OFF THE WIRE
A federal judge, for the second time in three months, has chastised prosecutors for their handling of the Chosen Few motorcycle club case.
In a sharply worded ruling, Magistrate Judge Jeremiah J. McCarthy said the U.S. Attorney’s Office played “Russian roulette” with a court-imposed deadline.
The judge’s ruling stems from the prosecution’s failure to meet his deadline for producing information about grand jury testimony in the racketeering case.
“The untimely production was not an oversight, but instead resulted from the government’s conscious decision to disobey my order as written, and roll the dice,” McCarthy said in his decision.
As a result, he added, the court will not consider the information provided a day late by the prosecution.
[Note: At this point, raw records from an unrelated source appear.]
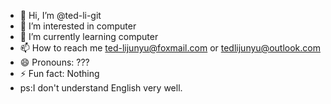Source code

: - 👋 Hi, I’m @ted-li-git
- 👀 I’m interested in computer
- 🌱 I’m currently learning computer
- 📫 How to reach me ted-lijunyu@foxmail.com or tedlijunyu@outlook.com
- 😄 Pronouns: ???
- ⚡ Fun fact: Nothing
-  ps:I don't understand English very well.
<!---
ted-li-git/ted-li-git is a ✨ special ✨ repository because its `README.md` (this file) appears on your GitHub profile.
You can click the Preview link to take a look at your changes.
--->
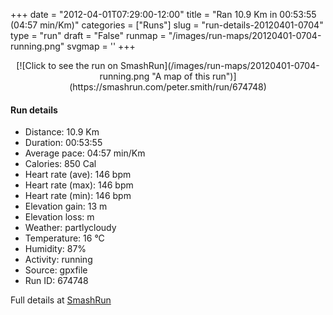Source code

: +++
date = "2012-04-01T07:29:00-12:00"
title = "Ran 10.9 Km in 00:53:55 (04:57 min/Km)"
categories = ["Runs"]
slug = "run-details-20120401-0704"
type = "run"
draft = "False"
runmap = "/images/run-maps/20120401-0704-running.png"
svgmap = '<polyline points="100 41, 100 40, 98 40, 96 42, 96 43, 94 42, 87 49, 83 50, 71 49, 64 50, 57 49, 51 51, 50 52, 49 53, 46 53, 43 53, 41 53, 40 54, 40 54, 33 52, 32 53, 33 54, 28 54, 7 59, 6 59, 7 59, 7 59, 1 48, 0 48, 0 48, 1 48, 0 48, 1 48, 4 50, 5 50, 7 59, 7 58, 28 54, 28 55, 28 54, 31 53, 31 53, 33 54, 31 52, 32 54, 39 55, 42 53, 43 53, 44 53, 45 53, 45 53, 45 53, 45 51, 45 50, 45 50, 40 44, 43 42, 43 42, 46 41">'
+++



<!--more-->

<center>
[![Click to see the run on SmashRun](/images/run-maps/20120401-0704-running.png "A map of this run")](https://smashrun.com/peter.smith/run/674748)
</center>

#### Run details

* Distance: 10.9 Km
* Duration: 00:53:55
* Average pace: 04:57 min/Km
* Calories: 850 Cal
* Heart rate (ave): 146 bpm
* Heart rate (max): 146 bpm
* Heart rate (min): 146 bpm
* Elevation gain: 13 m
* Elevation loss:  m
* Weather: partlycloudy
* Temperature: 16 &deg;C
* Humidity: 87%
* Activity: running
* Source: gpxfile
* Run ID: 674748

Full details at [SmashRun](https://smashrun.com/peter.smith/run/674748)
McCarthy had previously ruled that prosecutors had improperly influenced the grand jury, but he had given them an opportunity to explain why they hadn’t.
“While one could argue that a single business day’s delay in production of the grand jury materials is not significantly prejudicial, the deliberate violation of a court order is,” McCarthy said.
The judge went so far as to name the two prosecutors handling the grand jury matter — Assistant U.S. Attorneys J.P. Kennedy and Anthony Bruce.
McCarthy’s ruling also marks the second time he has criticized the U.S. Attorney’s Office in recent months.
In August, he suggested Bruce might have crossed the line in seeking racketeering charges against members of the Chosen Few during grand jury proceedings.
The grand jury investigation led to racketeering charges against 20 members and associates of the motorcycle club.
At the heart of the government’s case against the Chosen Few is the allegation that it engaged in criminal activity ranging from assaults to firebombings.
Defense lawyers, meanwhile, praised McCarthy’s latest ruling.
“It goes to show how seriously Judge McCarthy is taking defense motions about the prosecution’s misconduct,” said Patrick J. Brown. The U. S. Attorney’s Office declined to comment on McCarthy’s ruling, although prosecutors previously denied any wrongdoing.